I have an idea on one thing you said:
Just adding to your voice. I recently experienced the same issue with a complex
multi-table view, including pivots, and was surprised to see all the nested
and here is the clue for me:
I would say that sometimes indexes are detrimental. If you don't need
them for other reasons, you might want to not have them. And without the
index, the Nested Loop strategy might not be chosen.
in spite of indices being available.
But that is a side-issue, because it can often not be avoided. Just
saying in case it might help.
I also found the opposite now. In the query that made me "blow the lid"
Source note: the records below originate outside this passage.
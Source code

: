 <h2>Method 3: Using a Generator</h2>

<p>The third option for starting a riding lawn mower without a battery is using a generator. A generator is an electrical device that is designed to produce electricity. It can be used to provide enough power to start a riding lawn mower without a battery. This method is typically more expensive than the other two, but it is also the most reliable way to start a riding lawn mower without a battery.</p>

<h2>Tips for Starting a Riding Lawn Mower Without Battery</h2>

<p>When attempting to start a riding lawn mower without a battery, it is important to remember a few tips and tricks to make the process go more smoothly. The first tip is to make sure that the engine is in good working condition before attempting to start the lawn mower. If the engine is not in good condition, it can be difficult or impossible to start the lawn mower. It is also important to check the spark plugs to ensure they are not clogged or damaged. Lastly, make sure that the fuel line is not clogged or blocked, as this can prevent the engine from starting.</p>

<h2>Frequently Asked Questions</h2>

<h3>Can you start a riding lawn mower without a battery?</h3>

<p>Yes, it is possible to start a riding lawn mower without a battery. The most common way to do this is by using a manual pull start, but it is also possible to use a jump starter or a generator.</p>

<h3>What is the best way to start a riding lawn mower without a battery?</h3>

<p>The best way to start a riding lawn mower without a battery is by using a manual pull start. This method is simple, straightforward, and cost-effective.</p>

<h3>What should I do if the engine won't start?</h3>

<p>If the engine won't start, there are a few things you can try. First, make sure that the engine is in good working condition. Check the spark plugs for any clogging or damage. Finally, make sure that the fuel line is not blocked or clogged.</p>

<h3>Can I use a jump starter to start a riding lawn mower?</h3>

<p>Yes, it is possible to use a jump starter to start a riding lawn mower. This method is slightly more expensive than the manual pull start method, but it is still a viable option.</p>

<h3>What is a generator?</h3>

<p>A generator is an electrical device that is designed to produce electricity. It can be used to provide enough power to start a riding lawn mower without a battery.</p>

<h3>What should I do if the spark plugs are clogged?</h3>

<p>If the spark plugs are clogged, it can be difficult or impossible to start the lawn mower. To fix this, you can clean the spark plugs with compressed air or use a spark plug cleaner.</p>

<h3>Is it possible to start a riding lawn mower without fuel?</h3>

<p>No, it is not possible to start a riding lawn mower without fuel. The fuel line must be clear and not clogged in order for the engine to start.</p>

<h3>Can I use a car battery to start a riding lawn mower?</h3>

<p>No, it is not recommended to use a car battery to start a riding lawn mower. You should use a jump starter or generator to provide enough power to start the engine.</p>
and "complain" here, my team decided to add an index and that did not
get rid of Nested Loops but at least made the inner table access indexed
rather than a table scan and the performance ended up OK. But it's not
always predictable, and these indexes could trap the planner into
sub-optimal solutions still.
I think there is an opportunity for a PgSQL query plan extension,
especially wen dealing with CTE (WITH-clauses), PgSQL could make them a
temporary table and add indexes that it needs for it on the fly, because
after it has done one pass over the inner loop sequential scan it knows
perfectly well how many rows it has, and knowing how many more
iterations are coming from the sub-query that's driving the Nested Loop,
it could decide that it's much faster to put an index on the nested
relation, temporarily materialized. Or it could even decide to change
it's plan mid-way and do the Hash Join.
This is why I had always dreamed that the PgSQL optimizer had some easy
API where one could plug in experimental strategies. I personally am
extremely efficient with XSLT for complex intelligent algorithms, and I
dream of a PgSQL query plan structure exposed as XML which an XSLT
plugin could then process to edit the plan. People could experiment with
awesome intelligent new strategies based on statistics gathered along
the way of the execution.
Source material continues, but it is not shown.